Ces chapitres sont rassemblés en deux parties : « Langue des hommes, langue des femmes », et « L'image des femmes dans la langue ». Si la première démontre donc la pertinence des études sociolinguistiques, elle culmine sur cette interrogation des femmes de l'époque : ou bien adopter la langue des hommes dans un but de valorisation de soi, ou bien, par ce que l'on appellerait aujourd'hui le renversement du stigmate, revendiquer les spécificités et la valeur de la langue des femmes – et il est significatif que la linguiste ait refusé de trancher sur ce dilemme.
La deuxième partie, après un chapitre intitulé « Genre et sexe : la métaphore sexuelle » qui retrace l'archéologie du glissement sémantique (ou s'agit-il d'une analogie?) du « genre » en grammaire au « genre » en sociologie, examine une à une les « dissymétries masculin/féminin » en grammaire, puis en sémantique. Ensuite elle considère les cas d'étude des connotations méprisantes – voire injurieuses – des synonymes argotiques de « femme » par rapport à celles appréciatives de « homme » (« La langue du mépris »), et cela particulièrement en lexicographie (« Faut-il brûler les dictionnaires ? »). Cette partie se termine sur « l'action volontariste sur la langue », aux États-Unis dans les années 70, qui est était objectivement un phénomène ridicule. Il n'est donc pas du tout question d' « écriture inclusive », et Yaguello n'appelle de ses vœux, ou a minima ne consent – et encore avec beaucoup de réserves – qu'à la féminisation de certains noms de professions, qui depuis sont devenus banals...
(Je remarque que toutes mes cit. sont tirées de la première partie).


Cit. :

1. « La langue est un système symbolique engagé dans des rapports sociaux ; aussi faut-il rejeter l'idée d'une langue "neutre" et souligner les rapports conflictuels. En effet, la langue n'est pas faite uniquement pour faciliter la communication ; elle permet aussi la censure, le mensonge, la violence, le mépris, l'oppression, de même qu'elle le plaisir, la jouissance, le jeu, le défi, la révolte. Elle est ainsi tantôt lieu de refoulement (par l'intériorisation des règles et des tabous), tantôt lieu de défoulement ou exutoire. » (p. 7)

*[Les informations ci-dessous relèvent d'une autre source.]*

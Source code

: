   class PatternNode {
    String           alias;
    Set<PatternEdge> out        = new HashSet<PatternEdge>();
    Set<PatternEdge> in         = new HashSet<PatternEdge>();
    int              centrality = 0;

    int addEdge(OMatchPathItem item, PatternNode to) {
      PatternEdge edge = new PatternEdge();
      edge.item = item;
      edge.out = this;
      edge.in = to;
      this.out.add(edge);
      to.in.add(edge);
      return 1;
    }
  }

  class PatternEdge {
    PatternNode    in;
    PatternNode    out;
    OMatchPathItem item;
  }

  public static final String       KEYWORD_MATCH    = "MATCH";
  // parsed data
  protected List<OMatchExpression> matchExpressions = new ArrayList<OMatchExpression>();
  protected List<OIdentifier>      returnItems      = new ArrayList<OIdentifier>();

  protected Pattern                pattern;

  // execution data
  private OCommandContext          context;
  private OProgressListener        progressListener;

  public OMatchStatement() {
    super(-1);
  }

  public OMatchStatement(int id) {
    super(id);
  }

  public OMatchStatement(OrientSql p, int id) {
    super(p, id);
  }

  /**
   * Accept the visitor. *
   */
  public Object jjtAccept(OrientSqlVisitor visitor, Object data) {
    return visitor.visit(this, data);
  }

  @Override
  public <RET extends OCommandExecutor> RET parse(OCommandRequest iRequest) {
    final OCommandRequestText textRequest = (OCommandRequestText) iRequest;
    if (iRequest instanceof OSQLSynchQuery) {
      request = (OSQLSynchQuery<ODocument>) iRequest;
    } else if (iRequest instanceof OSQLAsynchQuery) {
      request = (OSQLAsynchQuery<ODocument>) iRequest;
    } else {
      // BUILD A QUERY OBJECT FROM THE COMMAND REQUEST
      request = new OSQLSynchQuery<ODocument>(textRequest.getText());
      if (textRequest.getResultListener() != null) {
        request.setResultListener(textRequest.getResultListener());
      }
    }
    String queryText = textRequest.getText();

2. « On peut, certes, se moquer, avec Molière, des Précieuses, de leurs excès, de leurs outrances ; […]
En fait, ce qu'attaque Molière, ce n'est pas seulement le purisme poussé jusqu'au ridicule, le langage édulcoré jusqu'à devenir un squelette, à quoi s'opposent la vigueur, la verdeur de sa propre langue, c'est bien aussi la prétention des femmes à vouloir prendre la parole, donc le pouvoir idéologique. Et puis, avouons-le, les Précieuses faisaient montre de créativité linguistique, trait qui est généralement dénié aux femmes. » (p. 48)

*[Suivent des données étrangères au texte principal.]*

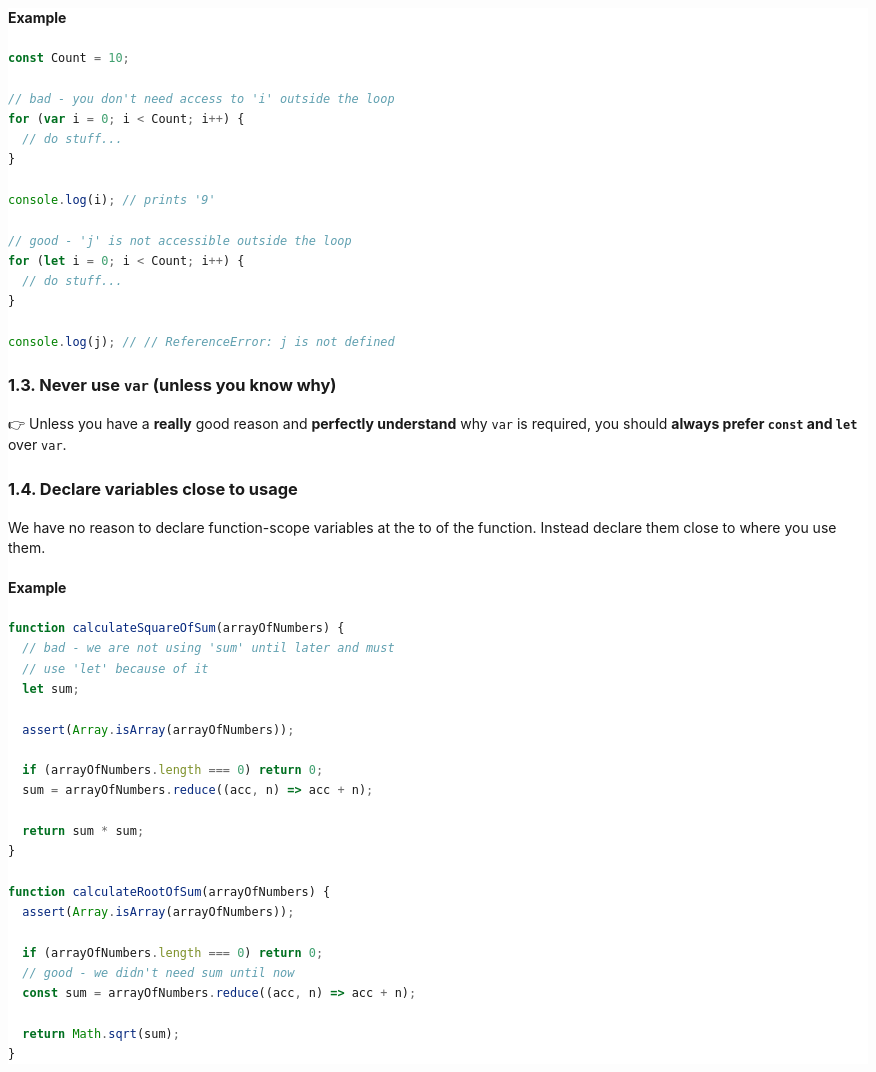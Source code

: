 #### Example

```javascript
const Count = 10;

// bad - you don't need access to 'i' outside the loop
for (var i = 0; i < Count; i++) {
  // do stuff...
}

console.log(i); // prints '9'

// good - 'j' is not accessible outside the loop
for (let i = 0; i < Count; i++) {
  // do stuff...
}

console.log(j); // // ReferenceError: j is not defined
```

### 1.3. Never use `var` (unless you know why)

:point_right: Unless you have a **really** good reason and **perfectly understand** why `var` is required, you should **always prefer `const` and `let`** over `var`.

### 1.4. Declare variables close to usage

We have no reason to declare function-scope variables at the to of the function. Instead declare them close to where you use them.

#### Example

```javascript
function calculateSquareOfSum(arrayOfNumbers) {
  // bad - we are not using 'sum' until later and must
  // use 'let' because of it
  let sum;

  assert(Array.isArray(arrayOfNumbers));

  if (arrayOfNumbers.length === 0) return 0;
  sum = arrayOfNumbers.reduce((acc, n) => acc + n);

  return sum * sum;
}

function calculateRootOfSum(arrayOfNumbers) {
  assert(Array.isArray(arrayOfNumbers));

  if (arrayOfNumbers.length === 0) return 0;
  // good - we didn't need sum until now
  const sum = arrayOfNumbers.reduce((acc, n) => acc + n);

  return Math.sqrt(sum);
}
```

3. « La logorrhée est une manifestation d'impuissance, c'est parler pour parler. Tout se passe alors comme si l'excès de paroles, le bavardage, devenait un substitut de pouvoir, une compensation à l'absence de pouvoir. […] C'est le contrôle, le pouvoir d'amorcer et d'interrompre l'échange qui compte. Fait curieux et significatif, ce qu'on dit des femmes, c'est exactement ce qu'on dit des Noirs aux USA... Ils parlent parlent, parlent (c'est l'art et la pratique du rapping). Trait culturel bien établi, en particulier chez les hommes (les femmes ont souvent autre chose à faire). […] La maîtrise de la parole, de la parole signifiante, assertive, fonctionnelle, est donc un instrument d'oppression mâle comme elle est l'instrument d'oppression de la classe dominante. » (p. 63)

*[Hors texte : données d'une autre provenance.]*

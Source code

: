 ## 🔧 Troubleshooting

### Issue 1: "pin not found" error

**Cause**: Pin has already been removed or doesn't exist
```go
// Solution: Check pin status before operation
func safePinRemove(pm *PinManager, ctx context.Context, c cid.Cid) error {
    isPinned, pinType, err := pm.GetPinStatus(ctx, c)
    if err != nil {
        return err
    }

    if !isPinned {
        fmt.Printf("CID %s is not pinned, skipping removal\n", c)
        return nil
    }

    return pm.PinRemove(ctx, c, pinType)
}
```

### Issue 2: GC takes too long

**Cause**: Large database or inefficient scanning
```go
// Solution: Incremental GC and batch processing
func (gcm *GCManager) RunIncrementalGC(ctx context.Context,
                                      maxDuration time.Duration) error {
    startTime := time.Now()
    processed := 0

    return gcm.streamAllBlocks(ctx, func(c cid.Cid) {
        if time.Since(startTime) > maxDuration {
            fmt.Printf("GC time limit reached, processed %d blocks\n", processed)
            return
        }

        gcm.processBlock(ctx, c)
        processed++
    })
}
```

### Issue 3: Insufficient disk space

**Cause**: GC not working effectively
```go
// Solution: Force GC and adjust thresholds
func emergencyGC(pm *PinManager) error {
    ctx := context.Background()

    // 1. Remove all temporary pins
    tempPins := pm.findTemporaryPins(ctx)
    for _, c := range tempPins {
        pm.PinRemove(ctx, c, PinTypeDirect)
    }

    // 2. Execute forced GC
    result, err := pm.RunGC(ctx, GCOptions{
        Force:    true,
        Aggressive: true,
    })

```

4. « Les enfants s'identifient tout d'abord à leur mère sans distinction de sexe. Ils apprennent à parler, de toute façon, essentiellement avec elle. L'évacuation de l'Œdipe implique, chez le petit garçon, une forte assertion de la masculinité, l'abandon de tout registre marqué comme féminin. Le petit garçon apprend à parler "homme" en même temps qu'il s'identifie au père. […] Rien de tel pour la petite fille qui continue de parler "femme". » (p. 76)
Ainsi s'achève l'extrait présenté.